- **Instructions to follow**
Having read the records, set them all down exactly as they appear.

- **Dataset excerpts**
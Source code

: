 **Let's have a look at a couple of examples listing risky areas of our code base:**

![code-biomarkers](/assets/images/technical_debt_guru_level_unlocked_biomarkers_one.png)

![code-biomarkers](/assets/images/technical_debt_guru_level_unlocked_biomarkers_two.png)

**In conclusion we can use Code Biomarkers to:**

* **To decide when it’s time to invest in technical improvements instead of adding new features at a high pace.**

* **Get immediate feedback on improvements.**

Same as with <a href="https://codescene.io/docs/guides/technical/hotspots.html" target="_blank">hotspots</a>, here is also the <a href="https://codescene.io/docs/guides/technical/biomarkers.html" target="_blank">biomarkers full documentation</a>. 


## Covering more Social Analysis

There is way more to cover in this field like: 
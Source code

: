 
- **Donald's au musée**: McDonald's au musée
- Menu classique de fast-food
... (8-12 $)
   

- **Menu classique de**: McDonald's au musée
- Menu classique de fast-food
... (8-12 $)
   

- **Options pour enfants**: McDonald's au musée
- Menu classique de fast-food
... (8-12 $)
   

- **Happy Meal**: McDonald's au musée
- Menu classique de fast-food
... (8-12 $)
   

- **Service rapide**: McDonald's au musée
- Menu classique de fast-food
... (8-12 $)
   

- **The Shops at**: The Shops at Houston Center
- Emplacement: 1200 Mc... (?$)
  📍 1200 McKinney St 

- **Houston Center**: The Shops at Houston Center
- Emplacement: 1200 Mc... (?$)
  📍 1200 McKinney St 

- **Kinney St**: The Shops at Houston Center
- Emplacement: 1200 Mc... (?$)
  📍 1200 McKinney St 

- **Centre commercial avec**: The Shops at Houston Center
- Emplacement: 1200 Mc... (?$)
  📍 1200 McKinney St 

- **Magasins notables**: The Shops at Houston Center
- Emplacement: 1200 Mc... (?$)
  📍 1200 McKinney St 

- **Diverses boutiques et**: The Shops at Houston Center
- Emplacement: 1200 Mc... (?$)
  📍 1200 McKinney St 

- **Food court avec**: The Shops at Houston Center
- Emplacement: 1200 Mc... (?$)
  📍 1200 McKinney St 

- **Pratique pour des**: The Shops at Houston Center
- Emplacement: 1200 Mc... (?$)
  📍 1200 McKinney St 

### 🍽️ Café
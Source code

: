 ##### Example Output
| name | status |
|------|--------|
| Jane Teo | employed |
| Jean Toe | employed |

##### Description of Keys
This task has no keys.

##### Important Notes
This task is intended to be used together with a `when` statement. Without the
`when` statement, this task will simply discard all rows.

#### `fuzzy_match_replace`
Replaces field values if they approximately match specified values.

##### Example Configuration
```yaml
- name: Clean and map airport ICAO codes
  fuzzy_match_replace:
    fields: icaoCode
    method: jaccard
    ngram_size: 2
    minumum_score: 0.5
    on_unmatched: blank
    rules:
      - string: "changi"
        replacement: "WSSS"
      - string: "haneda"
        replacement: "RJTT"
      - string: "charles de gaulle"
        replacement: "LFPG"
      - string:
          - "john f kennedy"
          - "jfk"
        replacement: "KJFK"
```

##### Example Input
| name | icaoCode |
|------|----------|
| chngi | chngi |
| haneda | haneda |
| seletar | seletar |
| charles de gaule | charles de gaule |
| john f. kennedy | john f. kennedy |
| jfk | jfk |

- **Solution to the exercise**
Source code

: **Let's have a look at a couple of examples listing risky areas of our code base:**

![code-biomarkers](/assets/images/technical_debt_guru_level_unlocked_biomarkers_one.png)

![code-biomarkers](/assets/images/technical_debt_guru_level_unlocked_biomarkers_two.png)

**In conclusion we can use Code Biomarkers to:**

* **To decide when it’s time to invest in technical improvements instead of adding new features at a high pace.**

* **Get immediate feedback on improvements.**

Same as with <a href="https://codescene.io/docs/guides/technical/hotspots.html" target="_blank">hotspots</a>, here is also the <a href="https://codescene.io/docs/guides/technical/biomarkers.html" target="_blank">biomarkers full documentation</a>. 


## Covering more Social Analysis

There is way more to cover in this field like: 
Source code

: 
- **Donald's au musée**: McDonald's au musée
- Menu classique de fast-food
... (8-12 $)
   

- **Menu classique de**: McDonald's au musée
- Menu classique de fast-food
... (8-12 $)
   

- **Options pour enfants**: McDonald's au musée
- Menu classique de fast-food
... (8-12 $)
   

- **Happy Meal**: McDonald's au musée
- Menu classique de fast-food
... (8-12 $)
   

- **Service rapide**: McDonald's au musée
- Menu classique de fast-food
... (8-12 $)
   

- **The Shops at**: The Shops at Houston Center
- Emplacement: 1200 Mc... (?$)
  📍 1200 McKinney St 

- **Houston Center**: The Shops at Houston Center
- Emplacement: 1200 Mc... (?$)
  📍 1200 McKinney St 

- **Kinney St**: The Shops at Houston Center
- Emplacement: 1200 Mc... (?$)
  📍 1200 McKinney St 

- **Centre commercial avec**: The Shops at Houston Center
- Emplacement: 1200 Mc... (?$)
  📍 1200 McKinney St 

- **Magasins notables**: The Shops at Houston Center
- Emplacement: 1200 Mc... (?$)
  📍 1200 McKinney St 

- **Diverses boutiques et**: The Shops at Houston Center
- Emplacement: 1200 Mc... (?$)
  📍 1200 McKinney St 

- **Food court avec**: The Shops at Houston Center
- Emplacement: 1200 Mc... (?$)
  📍 1200 McKinney St 

- **Pratique pour des**: The Shops at Houston Center
- Emplacement: 1200 Mc... (?$)
  📍 1200 McKinney St 

### 🍽️ Café
Source code

: ##### Example Output
| name | status |
|------|--------|
| Jane Teo | employed |
| Jean Toe | employed |

##### Description of Keys
This task has no keys.

##### Important Notes
This task is intended to be used together with a `when` statement. Without the
`when` statement, this task will simply discard all rows.

#### `fuzzy_match_replace`
Replaces field values if they approximately match specified values.

##### Example Configuration
```yaml
- name: Clean and map airport ICAO codes
  fuzzy_match_replace:
    fields: icaoCode
    method: jaccard
    ngram_size: 2
    minumum_score: 0.5
    on_unmatched: blank
    rules:
      - string: "changi"
        replacement: "WSSS"
      - string: "haneda"
        replacement: "RJTT"
      - string: "charles de gaulle"
        replacement: "LFPG"
      - string:
          - "john f kennedy"
          - "jfk"
        replacement: "KJFK"
```

##### Example Input
| name | icaoCode |
|------|----------|
| chngi | chngi |
| haneda | haneda |
| seletar | seletar |
| charles de gaule | charles de gaule |
| john f. kennedy | john f. kennedy |
| jfk | jfk |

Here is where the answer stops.